Un día, cuando Maya y yo volvíamos a casa después de un apostolado, una mujer se nos acercó y nos pidió dinero. Estábamos bajando rápidamente la calle y nos detuvimos unos minutos. Parecía tan pobre. Se llamaba Valentina. Llevaba una gran cruz alrededor del cuello, que colgaba sobre su pecho de una terrible delgadez. Le hice notar que su cruz era muy hermosa; su rostro se iluminó. Le indicamos dónde vivíamos, y ella nos indicó vagamente que vivia en esa misma calle donde la habíamos encontrado.
Esta joven mujer dejó una huella en mi memoria, y quise volver a encontrarla para hacerle saber que no la habíamos olvidado.

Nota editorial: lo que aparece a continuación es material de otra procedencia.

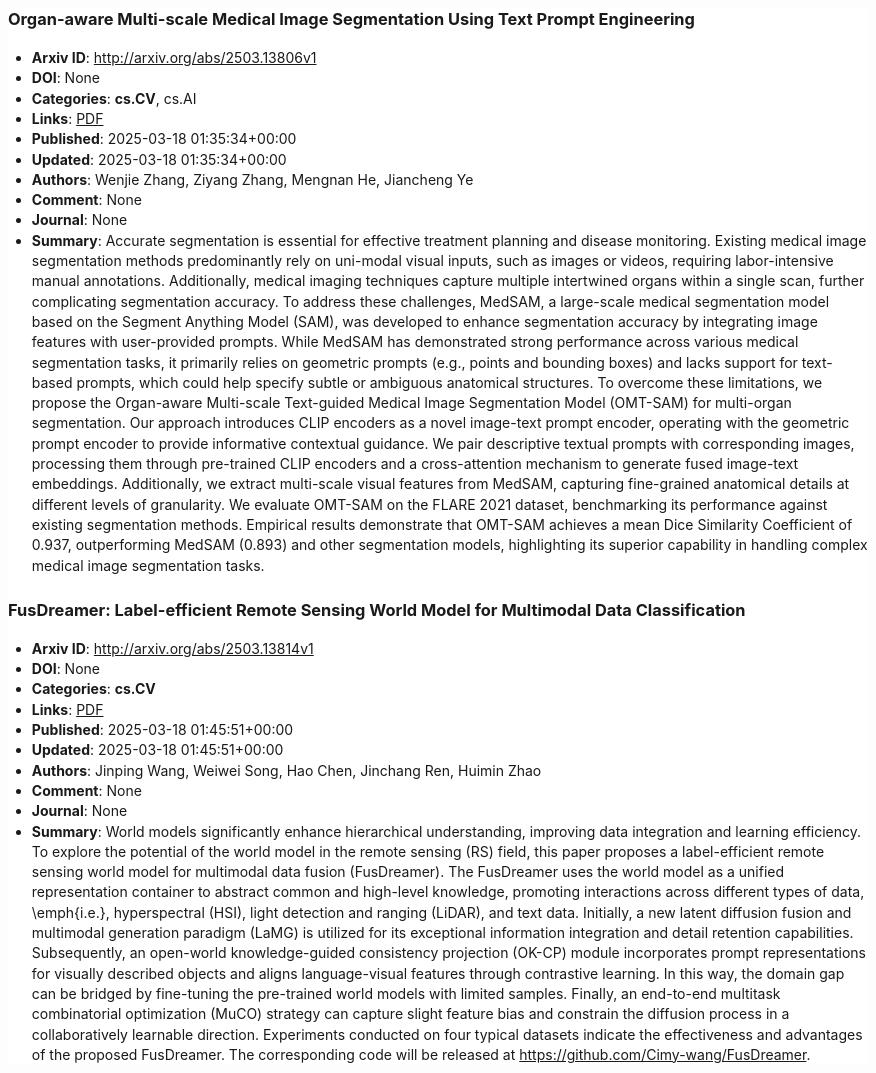 

### Organ-aware Multi-scale Medical Image Segmentation Using Text Prompt Engineering
- **Arxiv ID**: http://arxiv.org/abs/2503.13806v1
- **DOI**: None
- **Categories**: **cs.CV**, cs.AI
- **Links**: [PDF](http://arxiv.org/pdf/2503.13806v1)
- **Published**: 2025-03-18 01:35:34+00:00
- **Updated**: 2025-03-18 01:35:34+00:00
- **Authors**: Wenjie Zhang, Ziyang Zhang, Mengnan He, Jiancheng Ye
- **Comment**: None
- **Journal**: None
- **Summary**: Accurate segmentation is essential for effective treatment planning and disease monitoring. Existing medical image segmentation methods predominantly rely on uni-modal visual inputs, such as images or videos, requiring labor-intensive manual annotations. Additionally, medical imaging techniques capture multiple intertwined organs within a single scan, further complicating segmentation accuracy. To address these challenges, MedSAM, a large-scale medical segmentation model based on the Segment Anything Model (SAM), was developed to enhance segmentation accuracy by integrating image features with user-provided prompts. While MedSAM has demonstrated strong performance across various medical segmentation tasks, it primarily relies on geometric prompts (e.g., points and bounding boxes) and lacks support for text-based prompts, which could help specify subtle or ambiguous anatomical structures. To overcome these limitations, we propose the Organ-aware Multi-scale Text-guided Medical Image Segmentation Model (OMT-SAM) for multi-organ segmentation. Our approach introduces CLIP encoders as a novel image-text prompt encoder, operating with the geometric prompt encoder to provide informative contextual guidance. We pair descriptive textual prompts with corresponding images, processing them through pre-trained CLIP encoders and a cross-attention mechanism to generate fused image-text embeddings. Additionally, we extract multi-scale visual features from MedSAM, capturing fine-grained anatomical details at different levels of granularity. We evaluate OMT-SAM on the FLARE 2021 dataset, benchmarking its performance against existing segmentation methods. Empirical results demonstrate that OMT-SAM achieves a mean Dice Similarity Coefficient of 0.937, outperforming MedSAM (0.893) and other segmentation models, highlighting its superior capability in handling complex medical image segmentation tasks.



### FusDreamer: Label-efficient Remote Sensing World Model for Multimodal Data Classification
- **Arxiv ID**: http://arxiv.org/abs/2503.13814v1
- **DOI**: None
- **Categories**: **cs.CV**
- **Links**: [PDF](http://arxiv.org/pdf/2503.13814v1)
- **Published**: 2025-03-18 01:45:51+00:00
- **Updated**: 2025-03-18 01:45:51+00:00
- **Authors**: Jinping Wang, Weiwei Song, Hao Chen, Jinchang Ren, Huimin Zhao
- **Comment**: None
- **Journal**: None
- **Summary**: World models significantly enhance hierarchical understanding, improving data integration and learning efficiency. To explore the potential of the world model in the remote sensing (RS) field, this paper proposes a label-efficient remote sensing world model for multimodal data fusion (FusDreamer). The FusDreamer uses the world model as a unified representation container to abstract common and high-level knowledge, promoting interactions across different types of data, \emph{i.e.}, hyperspectral (HSI), light detection and ranging (LiDAR), and text data. Initially, a new latent diffusion fusion and multimodal generation paradigm (LaMG) is utilized for its exceptional information integration and detail retention capabilities. Subsequently, an open-world knowledge-guided consistency projection (OK-CP) module incorporates prompt representations for visually described objects and aligns language-visual features through contrastive learning. In this way, the domain gap can be bridged by fine-tuning the pre-trained world models with limited samples. Finally, an end-to-end multitask combinatorial optimization (MuCO) strategy can capture slight feature bias and constrain the diffusion process in a collaboratively learnable direction. Experiments conducted on four typical datasets indicate the effectiveness and advantages of the proposed FusDreamer. The corresponding code will be released at https://github.com/Cimy-wang/FusDreamer.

Varias semanas después, volví con Anna, con la esperanza de verla de nuevo. En esa famosa calle que no conocíamos, observábamos cada casa para ver cuál era la más pobre. Después de un buen número de casas, se erigió ante nosotras un edificio que parecía haber sido olvidado por el tiempo. A unos señores sentados en un banco enfrente del edificio, les pregunté dónde vivía Valentina: Segundo piso, a la derecha, al fondo del pasillo, me respondieron naturalmente. En ese largo pasillo oscuro, llamé a la puerta que se suponía era la correcta. La mujer que me abrió estaba a contraluz, pero no reconocí a Valentina. ¿Quizás había envejecido desde la última vez?, ademas sólo la había visto dos minutos. Sin embargo, Valentina realmente vivía allí.
Esa dama delgada y sonriente era su humilde madre. Nos recibio con naturalidad. Se llama Paraschiva. En su departamento, donde han crecido sus catorce hijos, nos presento a sus dos nietas, las hijas de Valentina: Elena, de siete años, y su hermana pequeña Diana, que tiene cinco años y es discapacitada. Con cuánto amor se ocupa Paraschiva de ellas. Reza cada día para que Diana comience a hablar. En este lugar donde no hay comodidades , donde hace demasiado calor, me siento bien. Aunque apenas nos conoce, esta señora nos invita al cumpleaños de Elena, dandonos a entender que siempre seremos bienvenidas en su casa.
Como prometido volvimos para el cumpleaños de Elena. La pequena, apenas nos vio, corrió hacia nosotras y nos abrazó con fuerza. Una amiga del edificio, Alexia, que estaba con ella, nos dijo, con ojos brillantes, que sabe quiénes somos, pues somos las amigas de Elena. La abuela, ese día, cuando llegamos, por una pequeña urgencia que la obligó a ausentarse, nos dejó con total confianza al cuidado de sus dos nietas.
Finalmente, aún no he vuelto a ver a Valentina, pero en su lugar he conocido a su familia.